The rise of extremism in it's current form being a fairly recent phenomenon. Of course there are movements such as Fa'lung Gong but I see that movement as having it's beginnings as mostly independent. It was only after the Soviet Invasion of Afghanistan that movements such as the Muslim Brotherhood began to have a certain allure that the jihadism as we have come to recognize it presently, that we have a tendency to lump them all together.
It has been described as such before but after the relative forced diaspora of Bin Laden's organization, that organization is now a "franchisor" of terrorism's version of McDonalds. It has become convenient too for other jihadi coalitions to call themselves al Quaida.
JK
I think that much of the extremism has been funded by the oil wealth of Wahhabi Muslims.
Moderate Muslims in the West have often made this point, namely, that the Wahhabis have 'bought' mosques throughout the world and installed their own sort as imams.

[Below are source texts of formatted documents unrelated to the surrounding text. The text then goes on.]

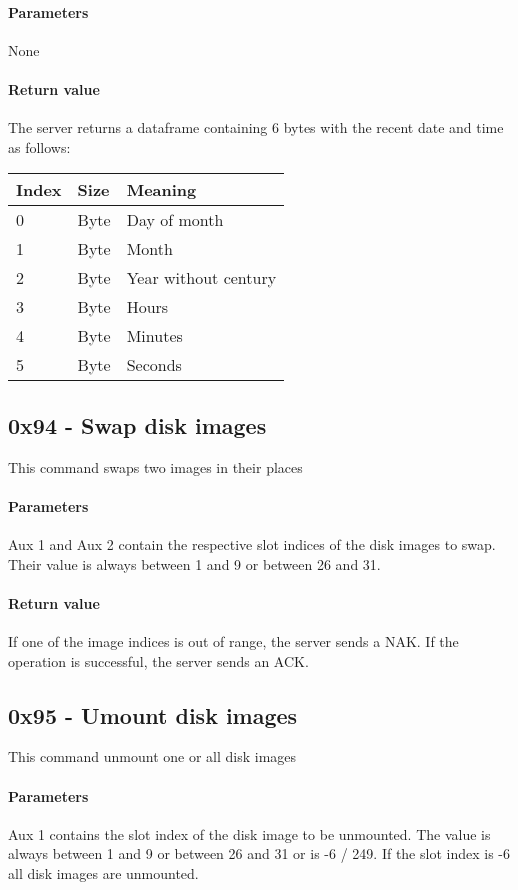 \documentclass[10pt]{article}
\begin{document}
\paragraph{Parameters}
None

\paragraph{Return value}
The server returns a dataframe containing 6 bytes with the recent date and time as follows:\\

\begin{tabular}{l|l|l}
Index & Size & Meaning \\ \hline
0 & Byte & Day of month \\
1 & Byte & Month \\
2 & Byte & Year without century \\
3 & Byte & Hours \\
4 & Byte & Minutes \\
5 & Byte & Seconds
\end{tabular}

\subsection{0x94 - Swap disk images}
This command swaps two images in their places

\paragraph{Parameters}
Aux 1 and Aux 2 contain the respective slot indices of the disk images to swap. Their value is always between 1 and 9 or between 26 and 31.

\paragraph{Return value}
If one of the image indices is out of range, the server sends a NAK.
If the operation is successful, the server sends an ACK.

\subsection{0x95 - Umount disk images}
This command unmount one or all disk images

\paragraph{Parameters}
Aux 1 contains the slot index of the disk image to be unmounted. The value is always between 1 and 9 or between 26 and 31 or is -6 / 249. If the slot index is -6 all disk images are unmounted.
\end{document}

The US did much to accelerate the radicalization of Islam by supporting some of the most extreme jihadi movements against the Soviets in Afghanistan -- a classic case of American short-term rationality trumping its long-term rationality, only to be trumped by the Islamists' long-term rationality in turn.
Pakistan's support for the Taliban and its tolerance of the worst sort of madrasas have made things all the worse.
Our American adventure in Iraq hasn't turned out very well and doesn't look that it will. So much for bringing democracy to a place not especially hospitable to the concept since it contradicts Islamic assumptions about political legitimacy.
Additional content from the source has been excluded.